I ricorrenti C. lamentano, per un verso, l’applicazione dell’aumento di pena per la recidiva e, per altro verso, il diniego delle attenuanti generiche. Tuttavia va ricordato che quelle investite dalla duplice censura sono statuizioni che l’ordinamento rimette alla discrezionalità del giudice di merito, per cui non vi è margine per il sindacato di legittimità quando la decisione sia motivata in modo conforme alla legge e ai canoni della logica. Nel caso di specie la Corte d’Appello non ha mancato di motivare la propria decisione sui punti in questione: sia col rilevare che i precedenti specifici e reiterati degli imputati costituivano espressione di una loro peculiare pericolosità; sia con l’evidenziare la particolare aggressività connotante la loro condotta nell’episodio specifico oggetto del giudizio; e la linea argomentativa così sviluppata non presta il fianco a censura, rendendo adeguatamente conto delle ragioni della decisione adottata.

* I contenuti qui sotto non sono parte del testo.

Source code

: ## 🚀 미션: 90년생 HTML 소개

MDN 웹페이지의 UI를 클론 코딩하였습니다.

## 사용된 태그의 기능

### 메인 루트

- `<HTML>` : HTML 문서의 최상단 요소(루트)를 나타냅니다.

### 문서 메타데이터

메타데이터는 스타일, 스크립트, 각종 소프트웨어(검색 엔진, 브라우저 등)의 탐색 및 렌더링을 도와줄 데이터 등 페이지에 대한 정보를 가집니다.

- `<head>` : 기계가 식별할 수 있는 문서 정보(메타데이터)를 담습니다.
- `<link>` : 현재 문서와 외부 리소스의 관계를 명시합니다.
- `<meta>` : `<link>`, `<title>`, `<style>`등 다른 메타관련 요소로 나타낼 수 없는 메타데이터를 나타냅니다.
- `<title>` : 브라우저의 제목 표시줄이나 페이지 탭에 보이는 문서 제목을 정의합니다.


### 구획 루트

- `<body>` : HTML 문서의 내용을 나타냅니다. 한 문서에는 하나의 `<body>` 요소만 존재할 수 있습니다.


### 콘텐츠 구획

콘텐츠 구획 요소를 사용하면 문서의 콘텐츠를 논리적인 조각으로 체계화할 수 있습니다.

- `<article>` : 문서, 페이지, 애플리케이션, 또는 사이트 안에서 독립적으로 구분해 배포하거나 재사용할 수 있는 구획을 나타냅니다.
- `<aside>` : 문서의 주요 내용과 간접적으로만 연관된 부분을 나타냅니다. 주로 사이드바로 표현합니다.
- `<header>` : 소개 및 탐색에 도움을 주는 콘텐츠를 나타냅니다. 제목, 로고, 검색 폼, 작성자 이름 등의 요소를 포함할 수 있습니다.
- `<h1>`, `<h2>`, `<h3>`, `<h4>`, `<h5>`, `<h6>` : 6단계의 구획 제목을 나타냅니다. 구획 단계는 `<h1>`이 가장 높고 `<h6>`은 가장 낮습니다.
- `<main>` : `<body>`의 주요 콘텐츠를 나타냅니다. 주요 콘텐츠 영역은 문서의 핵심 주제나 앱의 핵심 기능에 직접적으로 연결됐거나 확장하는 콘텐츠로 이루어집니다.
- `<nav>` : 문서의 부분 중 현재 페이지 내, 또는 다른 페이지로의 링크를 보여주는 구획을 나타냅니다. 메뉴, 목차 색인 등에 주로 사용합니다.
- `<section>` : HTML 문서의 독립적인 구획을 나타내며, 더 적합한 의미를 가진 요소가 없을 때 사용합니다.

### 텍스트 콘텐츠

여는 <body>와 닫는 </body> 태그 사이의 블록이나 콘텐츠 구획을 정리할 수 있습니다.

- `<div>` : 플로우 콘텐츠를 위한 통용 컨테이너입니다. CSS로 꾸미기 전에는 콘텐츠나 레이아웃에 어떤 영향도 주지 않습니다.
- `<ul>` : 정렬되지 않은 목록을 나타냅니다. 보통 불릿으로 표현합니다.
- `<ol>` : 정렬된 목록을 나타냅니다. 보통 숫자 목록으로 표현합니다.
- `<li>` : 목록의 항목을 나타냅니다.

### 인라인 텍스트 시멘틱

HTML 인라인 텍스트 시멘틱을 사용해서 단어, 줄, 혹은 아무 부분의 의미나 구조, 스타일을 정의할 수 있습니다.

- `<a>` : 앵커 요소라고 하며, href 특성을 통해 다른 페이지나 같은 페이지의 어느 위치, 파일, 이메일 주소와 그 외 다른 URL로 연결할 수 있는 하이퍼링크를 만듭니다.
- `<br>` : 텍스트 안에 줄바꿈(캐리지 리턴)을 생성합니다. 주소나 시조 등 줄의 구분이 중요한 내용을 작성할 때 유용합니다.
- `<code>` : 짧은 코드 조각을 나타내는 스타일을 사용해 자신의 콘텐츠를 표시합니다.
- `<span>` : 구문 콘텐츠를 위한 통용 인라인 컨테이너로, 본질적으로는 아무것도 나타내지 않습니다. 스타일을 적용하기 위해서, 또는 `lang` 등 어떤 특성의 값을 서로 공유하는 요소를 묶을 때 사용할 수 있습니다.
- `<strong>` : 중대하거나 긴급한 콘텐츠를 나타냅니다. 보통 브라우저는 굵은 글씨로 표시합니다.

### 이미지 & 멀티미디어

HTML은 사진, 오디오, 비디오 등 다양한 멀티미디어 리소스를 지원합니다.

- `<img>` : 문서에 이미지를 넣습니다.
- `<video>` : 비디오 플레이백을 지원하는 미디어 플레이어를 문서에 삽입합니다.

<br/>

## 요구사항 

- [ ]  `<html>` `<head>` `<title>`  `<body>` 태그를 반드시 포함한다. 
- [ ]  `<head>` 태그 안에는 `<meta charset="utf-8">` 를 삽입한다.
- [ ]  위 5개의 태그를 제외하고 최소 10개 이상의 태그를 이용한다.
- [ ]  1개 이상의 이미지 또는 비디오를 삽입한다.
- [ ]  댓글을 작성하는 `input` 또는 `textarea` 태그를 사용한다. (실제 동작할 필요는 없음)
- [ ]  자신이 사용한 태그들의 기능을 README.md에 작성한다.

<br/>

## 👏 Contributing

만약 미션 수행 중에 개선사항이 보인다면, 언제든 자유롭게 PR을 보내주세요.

Analoghe considerazioni sono da farsi a proposito della censura mossa dal ricorrente S. al trattamento sanzionatorio applicatogli, con specifico riferimento al giudizio di comparazione fra le attenuanti generiche e le circostanze aggravanti, nonchè alla determinazione dell’aumento di pena per la continuazione; trattasi invero, anche in questo caso, dell’impugnazione di apprezzamenti che rientrano nella discrezionalità del giudice di merito. In proposito vi è da osservare che la Corte d’Appello, una volta esclusa ai fini sanzionatoli l’operatività della recidiva, ha rinnovato il computo della pena attenendosi a criteri sostanzialmente conformi a quelli che avevano ispirato la statuizione sottoposta al suo riesame. Ciò dimostra come il giudice del gravame abbia inteso aderire alle valutazioni di quello di primo grado, ritenendo congrua la pena in relazione alla gravità dei fatti accertati: e la motivazione di tale adesione si coglie per implicito nella complessiva linea motivazionale della sentenza di appello, in particolare là dove è sottolineata l’ingiustificata aggressività dimostrata nella circostanza da tutti gli imputati, compreso lo S. (trattato, comunque, complessivamente con minore severità rispetto ai suoi antagonisti).
Il rigetto dei ricorsi, che inevitabilmente consegue a quanto fin qui argomentato, comporta la condanna di ciascuno dei ricorrenti al pagamento delle spese processuali.
P.Q.M.
La Corte rigetta i ricorsi e condanna ciascuno dei ricorrenti al pagamento delle spese processuali.